Pengembangan poros batik batik
untuk go international penting segera dilakukan guna meningkatkan daya saing
global melalui budaya dan pariwisata. Eksistensi batik dari waktu ke waktu
makin kuat sebagai bagian dari budaya bangsa. Tercatat dari 2008 ñ 2013
ekspor batik dapat ditingkatkan dari 32 juta dolar AS menjadi 300 juta dolar
AS (Kementerian Perindustrian; 2014).
Hal ini menjadi peluang bagi
batik untuk semakin meningkatkan daya saing global melalui budaya dan
pariwisata. Pelantikan Kabinet Kerja Jokowi- JK telah memperlihatkan fenomena
sejarah baru yaitu penggunaan busana batik bagi para menteri.

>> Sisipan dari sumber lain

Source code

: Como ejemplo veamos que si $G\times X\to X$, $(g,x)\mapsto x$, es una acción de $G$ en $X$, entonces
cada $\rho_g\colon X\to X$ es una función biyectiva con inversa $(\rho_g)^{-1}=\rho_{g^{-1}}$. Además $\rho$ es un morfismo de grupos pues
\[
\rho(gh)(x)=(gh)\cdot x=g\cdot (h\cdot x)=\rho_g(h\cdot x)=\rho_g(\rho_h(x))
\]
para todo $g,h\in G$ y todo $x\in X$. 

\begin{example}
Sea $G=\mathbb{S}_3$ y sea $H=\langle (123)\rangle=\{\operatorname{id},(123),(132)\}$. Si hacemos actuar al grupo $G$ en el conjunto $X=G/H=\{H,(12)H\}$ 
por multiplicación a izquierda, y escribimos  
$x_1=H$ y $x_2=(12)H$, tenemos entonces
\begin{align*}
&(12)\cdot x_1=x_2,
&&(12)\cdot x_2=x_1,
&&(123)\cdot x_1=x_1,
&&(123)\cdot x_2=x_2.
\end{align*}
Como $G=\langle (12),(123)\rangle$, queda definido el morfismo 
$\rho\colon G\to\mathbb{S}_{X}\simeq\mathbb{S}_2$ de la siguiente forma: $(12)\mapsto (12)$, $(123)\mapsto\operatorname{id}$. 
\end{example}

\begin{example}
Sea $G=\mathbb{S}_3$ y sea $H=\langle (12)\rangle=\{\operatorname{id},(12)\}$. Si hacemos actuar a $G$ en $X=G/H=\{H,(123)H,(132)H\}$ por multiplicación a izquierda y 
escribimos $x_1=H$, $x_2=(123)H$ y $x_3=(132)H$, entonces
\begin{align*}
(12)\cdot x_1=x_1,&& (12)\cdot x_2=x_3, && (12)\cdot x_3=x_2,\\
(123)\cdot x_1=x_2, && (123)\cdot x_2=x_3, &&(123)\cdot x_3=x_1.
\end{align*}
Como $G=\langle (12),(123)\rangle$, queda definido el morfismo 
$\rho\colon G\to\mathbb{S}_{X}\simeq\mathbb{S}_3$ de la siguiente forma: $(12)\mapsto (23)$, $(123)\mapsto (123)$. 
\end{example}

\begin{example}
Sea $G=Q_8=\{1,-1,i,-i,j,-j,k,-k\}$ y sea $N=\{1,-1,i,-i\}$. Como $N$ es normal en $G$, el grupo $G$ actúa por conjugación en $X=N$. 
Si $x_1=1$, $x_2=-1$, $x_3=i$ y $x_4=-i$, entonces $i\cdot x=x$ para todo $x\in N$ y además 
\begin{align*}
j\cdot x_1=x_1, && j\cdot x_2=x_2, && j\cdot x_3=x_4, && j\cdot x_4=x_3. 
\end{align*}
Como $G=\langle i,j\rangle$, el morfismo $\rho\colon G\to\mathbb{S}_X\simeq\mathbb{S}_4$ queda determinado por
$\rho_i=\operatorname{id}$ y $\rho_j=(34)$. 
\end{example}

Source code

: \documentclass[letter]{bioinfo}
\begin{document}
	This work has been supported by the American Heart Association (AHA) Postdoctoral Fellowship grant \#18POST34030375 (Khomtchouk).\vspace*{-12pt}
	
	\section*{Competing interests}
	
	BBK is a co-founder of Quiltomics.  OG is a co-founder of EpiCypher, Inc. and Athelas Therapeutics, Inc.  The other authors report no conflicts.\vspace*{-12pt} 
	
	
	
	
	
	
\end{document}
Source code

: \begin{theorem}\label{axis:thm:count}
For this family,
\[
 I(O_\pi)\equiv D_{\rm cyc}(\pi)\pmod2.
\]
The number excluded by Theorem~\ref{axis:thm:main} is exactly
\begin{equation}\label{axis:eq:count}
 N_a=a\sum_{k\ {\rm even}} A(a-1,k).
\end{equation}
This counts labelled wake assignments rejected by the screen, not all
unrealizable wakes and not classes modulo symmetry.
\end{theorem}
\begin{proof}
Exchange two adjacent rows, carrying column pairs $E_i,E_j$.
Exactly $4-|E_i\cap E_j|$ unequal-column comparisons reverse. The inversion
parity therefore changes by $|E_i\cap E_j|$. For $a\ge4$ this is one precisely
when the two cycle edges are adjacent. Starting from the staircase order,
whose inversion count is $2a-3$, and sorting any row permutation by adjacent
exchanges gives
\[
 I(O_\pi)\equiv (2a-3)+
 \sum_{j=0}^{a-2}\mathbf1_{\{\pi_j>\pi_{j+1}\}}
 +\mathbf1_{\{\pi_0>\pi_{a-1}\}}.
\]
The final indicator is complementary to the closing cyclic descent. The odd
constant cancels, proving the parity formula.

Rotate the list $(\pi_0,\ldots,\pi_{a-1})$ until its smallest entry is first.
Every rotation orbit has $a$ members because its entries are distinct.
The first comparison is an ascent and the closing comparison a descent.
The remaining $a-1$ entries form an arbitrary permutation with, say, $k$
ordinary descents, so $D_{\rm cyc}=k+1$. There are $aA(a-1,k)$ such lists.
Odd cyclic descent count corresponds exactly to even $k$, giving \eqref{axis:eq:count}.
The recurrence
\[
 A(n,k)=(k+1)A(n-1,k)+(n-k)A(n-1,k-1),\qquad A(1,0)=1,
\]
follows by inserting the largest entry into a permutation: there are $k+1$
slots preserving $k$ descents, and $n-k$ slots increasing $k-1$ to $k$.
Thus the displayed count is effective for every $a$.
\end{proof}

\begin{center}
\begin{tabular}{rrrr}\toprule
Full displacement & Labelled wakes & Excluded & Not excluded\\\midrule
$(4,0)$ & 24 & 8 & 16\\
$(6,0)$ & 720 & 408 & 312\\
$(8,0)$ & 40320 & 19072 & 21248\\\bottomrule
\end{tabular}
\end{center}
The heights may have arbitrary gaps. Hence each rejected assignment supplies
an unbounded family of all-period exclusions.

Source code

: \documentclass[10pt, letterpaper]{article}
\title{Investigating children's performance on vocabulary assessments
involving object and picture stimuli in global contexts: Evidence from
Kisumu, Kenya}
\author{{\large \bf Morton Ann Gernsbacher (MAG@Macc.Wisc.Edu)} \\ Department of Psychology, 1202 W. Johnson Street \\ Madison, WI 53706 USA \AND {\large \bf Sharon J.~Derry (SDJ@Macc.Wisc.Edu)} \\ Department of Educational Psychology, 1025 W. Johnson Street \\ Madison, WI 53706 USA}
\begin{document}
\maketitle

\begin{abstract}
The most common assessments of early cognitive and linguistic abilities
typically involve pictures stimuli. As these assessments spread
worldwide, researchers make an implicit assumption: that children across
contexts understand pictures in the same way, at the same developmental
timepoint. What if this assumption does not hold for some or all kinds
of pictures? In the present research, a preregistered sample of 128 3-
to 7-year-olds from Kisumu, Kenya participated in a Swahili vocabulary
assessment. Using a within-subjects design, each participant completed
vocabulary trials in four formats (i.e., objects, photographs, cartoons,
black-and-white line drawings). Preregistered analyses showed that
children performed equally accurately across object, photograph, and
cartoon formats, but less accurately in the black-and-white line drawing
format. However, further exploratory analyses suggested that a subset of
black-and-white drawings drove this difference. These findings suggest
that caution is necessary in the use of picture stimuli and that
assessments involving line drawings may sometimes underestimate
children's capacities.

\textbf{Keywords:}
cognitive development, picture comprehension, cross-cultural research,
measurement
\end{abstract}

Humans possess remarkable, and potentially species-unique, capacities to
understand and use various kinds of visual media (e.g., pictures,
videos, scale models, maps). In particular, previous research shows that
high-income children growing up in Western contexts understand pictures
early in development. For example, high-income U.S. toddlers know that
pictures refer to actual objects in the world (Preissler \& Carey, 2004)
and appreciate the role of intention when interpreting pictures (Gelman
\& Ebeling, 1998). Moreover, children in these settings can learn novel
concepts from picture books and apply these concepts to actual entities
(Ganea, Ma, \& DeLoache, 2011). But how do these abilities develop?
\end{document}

Hal ini
diharapkan dapat menjadi simbol komitmen pemerintah baru terhadap
pengembangan batik.
Namun eksistensi dan daya saing
global batik membutuhkan dukungan berbagai pihak dan sektor. Pertama;
pemerintah pusat penting memfasilitasi Pemprov DIY dan Jawa Tengah untuk
melakukan kerja sama pengembangan poros batik. Selama ini relasi informal
sudah dilakukan para perajin dan pelaku pasar. Yogyakarta dapat menjadi
koordinator bagi Surakarta dan Pekalongan dalam membangun poros batik dunia.
Dukungan Dana
Kedua; dukungan finansial
berupa alokasi dana pengembangan batik. Pemerintah pusat dapat memanfaatkan
sebagian alokasi dana pendidikan untuk tujuan riset dan bimbingan terhadap
perajin batik.
Pemerintah bersama pemerintah
daerah dapat mengoptimalkan APBN dan APBD guna melestarikan batik
tradisional. Ketiga’; dukungan fasilitasi, baik dalam hal peralatan, promosi,
jaringan, dan kegiatan internasional. Konsistensi penggunaan batik dalam tiap
kegiatan di Yogyakata penting dilakukan pemerintah. Pemerintah bahkan dapat
mengeluarkan kewajiban tiap kegiatan di DIY wajib mendayagunakan batik.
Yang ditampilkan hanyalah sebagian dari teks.